I don't want to be a cynic, but I am. I wake up each morning with a cynical approach to life, and then I spend most of the day talking myself past realism into optimism. Why not? As the saying goes, "The glass is neither half-empty or half-full; it's just the wrong size."
Much discussion lately has been bandied about by disability activists about the new television series from the Sundance Channel called "Push Girls." Sure, it's another reality show, but this one has the benefit of following the lives of attractive young women who happen, in my elegant phrase, to be butt surfing through life. They are attractive—did I say that?—in a modern slender, well-made-up sort of way, and all but one of them are paraplegics, which confers a greater measure of independence.
The series generally has been well received among people with disabilities. In fact, the only review I have seen that recognizes the artificiality, the contrivance of the reality, comes from Neil Genzlinger in The New York Times.
Among his pertinent review he offers, The premiere episode tends to lapse into a “You go, girl” mode typical of shallow treatments of disability, with fist-pumping and treacly background music.
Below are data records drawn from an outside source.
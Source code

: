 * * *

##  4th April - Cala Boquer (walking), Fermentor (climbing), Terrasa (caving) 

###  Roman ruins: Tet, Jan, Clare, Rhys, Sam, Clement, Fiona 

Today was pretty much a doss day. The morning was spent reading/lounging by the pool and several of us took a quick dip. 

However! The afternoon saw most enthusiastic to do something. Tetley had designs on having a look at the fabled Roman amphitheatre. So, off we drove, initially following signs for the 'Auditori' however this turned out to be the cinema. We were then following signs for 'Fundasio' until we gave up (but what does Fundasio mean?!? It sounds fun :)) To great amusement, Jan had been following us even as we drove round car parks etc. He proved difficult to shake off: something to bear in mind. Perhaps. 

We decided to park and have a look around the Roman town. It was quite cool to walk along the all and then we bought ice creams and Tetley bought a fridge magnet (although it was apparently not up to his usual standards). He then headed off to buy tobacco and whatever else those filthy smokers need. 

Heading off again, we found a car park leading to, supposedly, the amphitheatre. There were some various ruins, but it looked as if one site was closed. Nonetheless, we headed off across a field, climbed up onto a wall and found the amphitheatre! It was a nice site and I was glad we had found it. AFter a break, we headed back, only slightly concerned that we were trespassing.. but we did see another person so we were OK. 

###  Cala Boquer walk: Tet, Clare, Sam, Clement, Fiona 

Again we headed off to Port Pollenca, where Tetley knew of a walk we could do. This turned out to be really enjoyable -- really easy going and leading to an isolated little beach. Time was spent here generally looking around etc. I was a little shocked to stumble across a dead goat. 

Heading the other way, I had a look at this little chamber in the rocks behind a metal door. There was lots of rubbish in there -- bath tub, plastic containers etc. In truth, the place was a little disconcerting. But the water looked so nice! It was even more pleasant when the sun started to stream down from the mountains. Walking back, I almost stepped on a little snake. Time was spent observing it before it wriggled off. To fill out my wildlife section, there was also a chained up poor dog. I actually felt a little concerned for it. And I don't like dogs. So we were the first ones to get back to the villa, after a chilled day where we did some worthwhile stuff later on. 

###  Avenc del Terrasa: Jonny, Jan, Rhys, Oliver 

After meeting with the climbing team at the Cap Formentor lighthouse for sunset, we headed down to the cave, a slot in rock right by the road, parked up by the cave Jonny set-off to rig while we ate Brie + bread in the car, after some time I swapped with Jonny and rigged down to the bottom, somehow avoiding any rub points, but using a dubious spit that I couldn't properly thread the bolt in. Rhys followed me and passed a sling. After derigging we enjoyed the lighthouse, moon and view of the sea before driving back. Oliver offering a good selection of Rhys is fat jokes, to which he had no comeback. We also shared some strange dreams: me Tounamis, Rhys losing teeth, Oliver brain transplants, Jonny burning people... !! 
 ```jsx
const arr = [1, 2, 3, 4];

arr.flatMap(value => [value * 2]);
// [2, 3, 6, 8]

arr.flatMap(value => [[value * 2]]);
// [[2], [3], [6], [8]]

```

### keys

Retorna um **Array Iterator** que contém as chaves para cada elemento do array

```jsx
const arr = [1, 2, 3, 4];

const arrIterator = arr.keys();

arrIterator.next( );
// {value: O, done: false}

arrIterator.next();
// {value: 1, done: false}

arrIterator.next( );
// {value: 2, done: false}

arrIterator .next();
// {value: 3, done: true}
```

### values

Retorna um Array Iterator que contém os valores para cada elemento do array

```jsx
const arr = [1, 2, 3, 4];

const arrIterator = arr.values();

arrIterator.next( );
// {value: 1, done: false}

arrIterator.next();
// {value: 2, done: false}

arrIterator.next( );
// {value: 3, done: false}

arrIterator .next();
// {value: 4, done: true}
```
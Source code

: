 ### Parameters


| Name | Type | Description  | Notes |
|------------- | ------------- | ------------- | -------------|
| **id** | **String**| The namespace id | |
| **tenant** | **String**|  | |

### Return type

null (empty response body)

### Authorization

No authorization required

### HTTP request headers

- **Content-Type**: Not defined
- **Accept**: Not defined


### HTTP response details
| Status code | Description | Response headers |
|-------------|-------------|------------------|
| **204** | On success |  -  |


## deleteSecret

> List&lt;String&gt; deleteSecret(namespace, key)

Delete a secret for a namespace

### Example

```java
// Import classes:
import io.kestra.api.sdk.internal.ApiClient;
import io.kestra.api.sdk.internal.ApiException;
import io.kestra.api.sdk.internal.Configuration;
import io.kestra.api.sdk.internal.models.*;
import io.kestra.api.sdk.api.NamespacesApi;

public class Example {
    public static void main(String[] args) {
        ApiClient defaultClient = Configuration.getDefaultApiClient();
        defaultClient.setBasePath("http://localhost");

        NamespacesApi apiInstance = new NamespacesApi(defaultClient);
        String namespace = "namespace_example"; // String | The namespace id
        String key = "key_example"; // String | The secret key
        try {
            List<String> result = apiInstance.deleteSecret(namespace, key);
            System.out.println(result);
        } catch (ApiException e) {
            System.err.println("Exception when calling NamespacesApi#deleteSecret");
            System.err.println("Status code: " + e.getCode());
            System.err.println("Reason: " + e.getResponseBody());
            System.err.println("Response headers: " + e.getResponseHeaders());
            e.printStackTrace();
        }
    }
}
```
It’s a tone that subtly demeans, suggesting that simple things like having head shots ... must be applauded because, golly, for anyone in a wheelchair to do something other than sit there is a triumph.
He goes on to say, Another challenge for “Push Girls” is dispelling the impression that these women are representative. Certain viewers might well look at them and conclude, “Gorgeous, smart, independent; I guess the disabled-Americans problem has been solved, so I can go back to not thinking about it." The reality, of course, is that vast numbers of people in wheelchairs aren’t young and independent, are in poor physical health, don’t have money and can’t even get interviewed for jobs.